Here is the task for the listing below: output exactly the lines from the one containing "mental health issues" through the one containing "This is the", and leave out the pictures.

Content starts

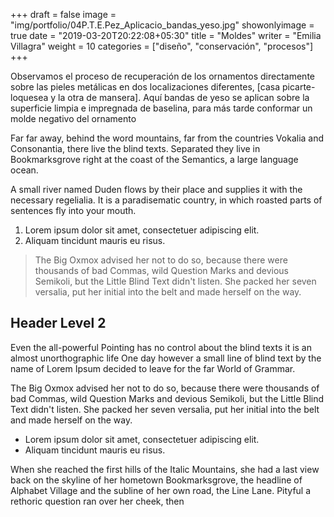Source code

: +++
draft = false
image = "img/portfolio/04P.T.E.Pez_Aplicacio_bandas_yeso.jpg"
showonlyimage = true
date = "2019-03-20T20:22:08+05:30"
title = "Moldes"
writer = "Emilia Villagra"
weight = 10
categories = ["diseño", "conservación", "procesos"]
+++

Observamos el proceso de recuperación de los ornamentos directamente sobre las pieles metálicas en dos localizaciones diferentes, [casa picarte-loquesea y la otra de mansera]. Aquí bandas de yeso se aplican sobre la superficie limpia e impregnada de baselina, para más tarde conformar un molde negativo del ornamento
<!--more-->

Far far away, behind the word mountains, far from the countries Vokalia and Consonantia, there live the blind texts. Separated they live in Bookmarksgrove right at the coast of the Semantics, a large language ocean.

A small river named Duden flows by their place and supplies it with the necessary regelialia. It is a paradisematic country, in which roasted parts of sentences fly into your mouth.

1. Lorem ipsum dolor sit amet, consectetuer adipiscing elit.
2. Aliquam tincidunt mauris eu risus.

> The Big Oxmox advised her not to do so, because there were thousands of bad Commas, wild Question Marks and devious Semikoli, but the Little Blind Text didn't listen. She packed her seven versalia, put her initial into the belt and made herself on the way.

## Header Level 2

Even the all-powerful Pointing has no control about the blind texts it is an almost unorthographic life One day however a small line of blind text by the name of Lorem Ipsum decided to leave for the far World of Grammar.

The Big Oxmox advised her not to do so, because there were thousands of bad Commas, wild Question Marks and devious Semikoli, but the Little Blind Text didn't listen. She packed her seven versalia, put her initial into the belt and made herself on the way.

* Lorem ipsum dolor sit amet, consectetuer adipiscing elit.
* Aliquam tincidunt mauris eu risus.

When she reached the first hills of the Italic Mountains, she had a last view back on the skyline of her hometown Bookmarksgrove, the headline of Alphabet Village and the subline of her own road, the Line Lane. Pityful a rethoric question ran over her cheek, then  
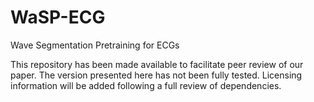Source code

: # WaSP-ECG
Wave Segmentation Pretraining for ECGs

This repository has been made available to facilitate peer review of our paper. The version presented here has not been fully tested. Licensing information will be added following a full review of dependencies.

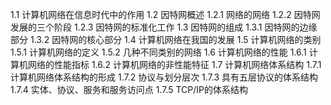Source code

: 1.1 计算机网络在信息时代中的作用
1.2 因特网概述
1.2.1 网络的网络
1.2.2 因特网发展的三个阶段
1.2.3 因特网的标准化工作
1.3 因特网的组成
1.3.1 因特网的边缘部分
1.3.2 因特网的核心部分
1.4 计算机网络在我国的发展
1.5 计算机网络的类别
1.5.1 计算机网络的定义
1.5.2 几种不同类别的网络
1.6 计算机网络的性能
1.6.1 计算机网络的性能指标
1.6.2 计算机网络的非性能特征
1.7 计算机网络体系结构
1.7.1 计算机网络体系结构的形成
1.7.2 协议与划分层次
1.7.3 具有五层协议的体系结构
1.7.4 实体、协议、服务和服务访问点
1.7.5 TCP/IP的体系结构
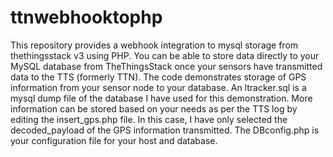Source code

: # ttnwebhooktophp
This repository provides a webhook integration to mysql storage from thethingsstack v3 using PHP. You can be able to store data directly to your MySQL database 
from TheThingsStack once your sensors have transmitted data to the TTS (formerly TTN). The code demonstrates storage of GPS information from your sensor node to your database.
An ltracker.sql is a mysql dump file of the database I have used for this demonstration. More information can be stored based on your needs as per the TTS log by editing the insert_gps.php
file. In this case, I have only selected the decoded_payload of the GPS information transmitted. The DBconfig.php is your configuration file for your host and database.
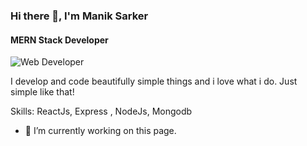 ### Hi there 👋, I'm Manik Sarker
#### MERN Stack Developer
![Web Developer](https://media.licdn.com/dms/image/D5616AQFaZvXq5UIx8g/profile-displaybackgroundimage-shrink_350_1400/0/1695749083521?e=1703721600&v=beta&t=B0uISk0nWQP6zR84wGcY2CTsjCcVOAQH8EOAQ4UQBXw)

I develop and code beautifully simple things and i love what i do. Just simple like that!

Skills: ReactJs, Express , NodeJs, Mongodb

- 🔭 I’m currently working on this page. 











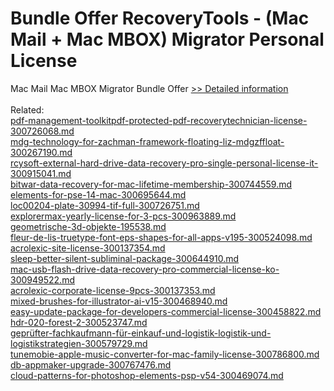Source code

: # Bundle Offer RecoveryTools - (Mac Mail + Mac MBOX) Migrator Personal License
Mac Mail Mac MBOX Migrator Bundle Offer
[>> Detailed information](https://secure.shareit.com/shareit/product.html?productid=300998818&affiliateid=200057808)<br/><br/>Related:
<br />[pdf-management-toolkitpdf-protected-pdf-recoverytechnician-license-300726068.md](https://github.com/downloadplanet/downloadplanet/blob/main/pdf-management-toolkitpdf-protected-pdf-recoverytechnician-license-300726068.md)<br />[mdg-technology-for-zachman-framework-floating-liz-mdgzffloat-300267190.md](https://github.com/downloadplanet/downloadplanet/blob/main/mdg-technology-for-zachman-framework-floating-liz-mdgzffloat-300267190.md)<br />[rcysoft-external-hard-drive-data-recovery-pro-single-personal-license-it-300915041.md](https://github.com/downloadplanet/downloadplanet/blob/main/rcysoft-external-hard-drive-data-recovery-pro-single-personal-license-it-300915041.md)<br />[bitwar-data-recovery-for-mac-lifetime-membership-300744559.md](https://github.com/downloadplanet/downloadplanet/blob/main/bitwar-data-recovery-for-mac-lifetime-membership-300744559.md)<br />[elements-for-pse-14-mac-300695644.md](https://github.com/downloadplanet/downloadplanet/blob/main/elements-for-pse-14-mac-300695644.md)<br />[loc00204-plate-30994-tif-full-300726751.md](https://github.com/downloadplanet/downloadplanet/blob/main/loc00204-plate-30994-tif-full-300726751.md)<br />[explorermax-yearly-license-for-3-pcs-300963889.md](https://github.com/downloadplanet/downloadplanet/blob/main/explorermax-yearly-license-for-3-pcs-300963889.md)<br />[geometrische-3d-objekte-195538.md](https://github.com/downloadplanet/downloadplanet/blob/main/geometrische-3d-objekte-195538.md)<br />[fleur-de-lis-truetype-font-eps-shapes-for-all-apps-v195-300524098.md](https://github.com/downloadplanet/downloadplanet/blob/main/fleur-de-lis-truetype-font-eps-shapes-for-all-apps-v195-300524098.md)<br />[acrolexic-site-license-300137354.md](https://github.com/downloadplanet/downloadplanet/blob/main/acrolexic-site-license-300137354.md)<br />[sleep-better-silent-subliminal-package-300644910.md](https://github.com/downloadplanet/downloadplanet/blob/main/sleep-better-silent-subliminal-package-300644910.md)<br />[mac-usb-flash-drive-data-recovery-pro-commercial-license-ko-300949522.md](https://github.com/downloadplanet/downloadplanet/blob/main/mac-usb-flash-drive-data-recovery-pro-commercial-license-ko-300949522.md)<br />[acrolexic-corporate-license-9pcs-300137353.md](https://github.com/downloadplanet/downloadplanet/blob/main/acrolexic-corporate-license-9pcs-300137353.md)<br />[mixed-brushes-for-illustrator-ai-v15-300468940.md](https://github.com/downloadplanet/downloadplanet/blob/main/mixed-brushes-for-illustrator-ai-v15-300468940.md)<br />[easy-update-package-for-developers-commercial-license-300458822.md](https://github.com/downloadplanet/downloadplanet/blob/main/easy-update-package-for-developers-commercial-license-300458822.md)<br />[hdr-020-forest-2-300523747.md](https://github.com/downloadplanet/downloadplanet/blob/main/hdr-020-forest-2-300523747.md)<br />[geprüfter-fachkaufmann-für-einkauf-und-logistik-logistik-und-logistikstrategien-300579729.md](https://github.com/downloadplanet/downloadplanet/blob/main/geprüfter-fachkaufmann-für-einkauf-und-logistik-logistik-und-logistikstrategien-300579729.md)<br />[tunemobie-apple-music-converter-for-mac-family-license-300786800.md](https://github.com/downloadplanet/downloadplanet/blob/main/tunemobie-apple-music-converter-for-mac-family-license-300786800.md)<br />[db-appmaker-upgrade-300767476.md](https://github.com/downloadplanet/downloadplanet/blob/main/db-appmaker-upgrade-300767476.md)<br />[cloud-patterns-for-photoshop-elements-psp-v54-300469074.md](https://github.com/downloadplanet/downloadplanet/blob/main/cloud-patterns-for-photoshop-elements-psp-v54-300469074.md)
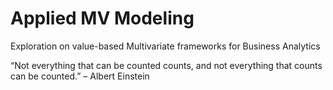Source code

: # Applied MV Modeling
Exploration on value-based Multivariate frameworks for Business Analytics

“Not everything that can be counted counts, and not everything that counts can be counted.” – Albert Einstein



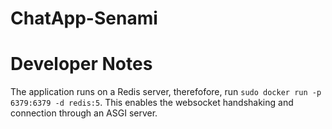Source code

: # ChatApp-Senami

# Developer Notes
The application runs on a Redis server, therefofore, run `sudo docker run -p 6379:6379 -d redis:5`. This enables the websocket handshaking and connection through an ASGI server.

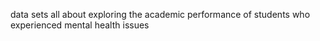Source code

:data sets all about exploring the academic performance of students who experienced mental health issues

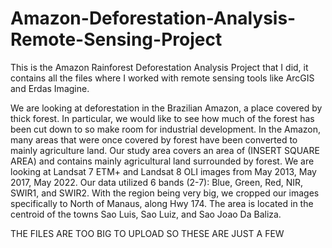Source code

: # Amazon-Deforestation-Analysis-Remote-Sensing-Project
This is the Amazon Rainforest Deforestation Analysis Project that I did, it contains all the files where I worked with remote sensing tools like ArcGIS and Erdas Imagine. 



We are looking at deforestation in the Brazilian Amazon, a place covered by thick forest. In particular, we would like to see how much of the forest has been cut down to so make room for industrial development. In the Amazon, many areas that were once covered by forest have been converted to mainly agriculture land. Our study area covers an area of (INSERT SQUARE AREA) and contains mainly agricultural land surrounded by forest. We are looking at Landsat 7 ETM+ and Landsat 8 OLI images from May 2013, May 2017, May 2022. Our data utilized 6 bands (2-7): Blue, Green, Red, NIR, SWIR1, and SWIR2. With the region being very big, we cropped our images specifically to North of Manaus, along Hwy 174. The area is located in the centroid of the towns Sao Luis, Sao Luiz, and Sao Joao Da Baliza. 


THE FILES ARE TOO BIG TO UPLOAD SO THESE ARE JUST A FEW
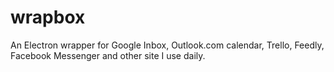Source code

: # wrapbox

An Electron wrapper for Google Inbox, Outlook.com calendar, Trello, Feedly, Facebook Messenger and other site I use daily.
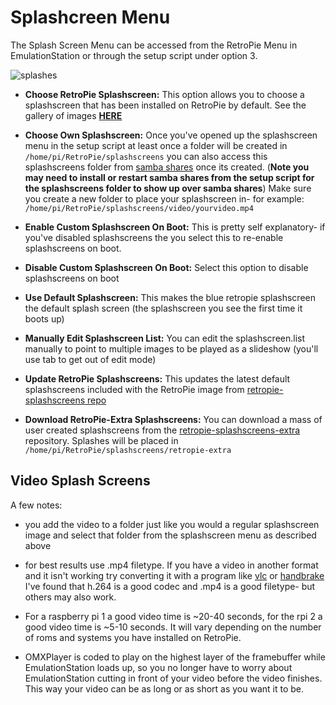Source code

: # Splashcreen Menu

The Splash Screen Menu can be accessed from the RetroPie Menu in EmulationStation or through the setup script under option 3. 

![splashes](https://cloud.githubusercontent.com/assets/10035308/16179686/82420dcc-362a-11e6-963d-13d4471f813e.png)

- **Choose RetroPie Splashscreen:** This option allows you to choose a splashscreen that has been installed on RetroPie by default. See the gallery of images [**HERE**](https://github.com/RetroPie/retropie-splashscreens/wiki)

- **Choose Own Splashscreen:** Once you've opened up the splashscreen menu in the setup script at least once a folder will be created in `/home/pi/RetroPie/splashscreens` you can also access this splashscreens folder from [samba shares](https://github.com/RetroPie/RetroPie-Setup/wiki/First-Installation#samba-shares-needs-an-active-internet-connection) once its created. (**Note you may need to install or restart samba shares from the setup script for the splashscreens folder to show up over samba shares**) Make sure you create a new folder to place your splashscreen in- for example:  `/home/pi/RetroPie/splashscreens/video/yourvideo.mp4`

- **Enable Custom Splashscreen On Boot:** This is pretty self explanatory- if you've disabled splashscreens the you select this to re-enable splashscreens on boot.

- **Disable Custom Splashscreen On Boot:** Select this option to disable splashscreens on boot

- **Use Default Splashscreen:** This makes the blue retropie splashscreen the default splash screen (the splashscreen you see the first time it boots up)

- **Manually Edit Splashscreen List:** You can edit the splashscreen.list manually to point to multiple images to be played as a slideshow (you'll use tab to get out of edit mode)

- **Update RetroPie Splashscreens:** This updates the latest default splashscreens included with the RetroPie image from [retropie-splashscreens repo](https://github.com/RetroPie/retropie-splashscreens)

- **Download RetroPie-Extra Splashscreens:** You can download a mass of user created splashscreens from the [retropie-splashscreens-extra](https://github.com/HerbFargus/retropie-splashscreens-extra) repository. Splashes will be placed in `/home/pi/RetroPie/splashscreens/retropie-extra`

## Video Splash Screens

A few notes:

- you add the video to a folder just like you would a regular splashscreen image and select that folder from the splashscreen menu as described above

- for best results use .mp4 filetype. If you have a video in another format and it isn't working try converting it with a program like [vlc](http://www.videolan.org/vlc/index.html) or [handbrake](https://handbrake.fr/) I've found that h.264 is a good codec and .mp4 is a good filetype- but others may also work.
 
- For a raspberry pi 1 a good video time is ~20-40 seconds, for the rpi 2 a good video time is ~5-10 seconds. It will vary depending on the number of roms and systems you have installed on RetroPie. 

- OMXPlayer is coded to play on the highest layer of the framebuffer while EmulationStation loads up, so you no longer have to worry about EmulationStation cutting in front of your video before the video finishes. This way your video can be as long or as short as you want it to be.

Content ends

Expected output ::
:data sets all about exploring the academic performance of students who experienced mental health issues

Source code

: # Amazon-Deforestation-Analysis-Remote-Sensing-Project
This is the Amazon Rainforest Deforestation Analysis Project that I did, it contains all the files where I worked with remote sensing tools like ArcGIS and Erdas Imagine. 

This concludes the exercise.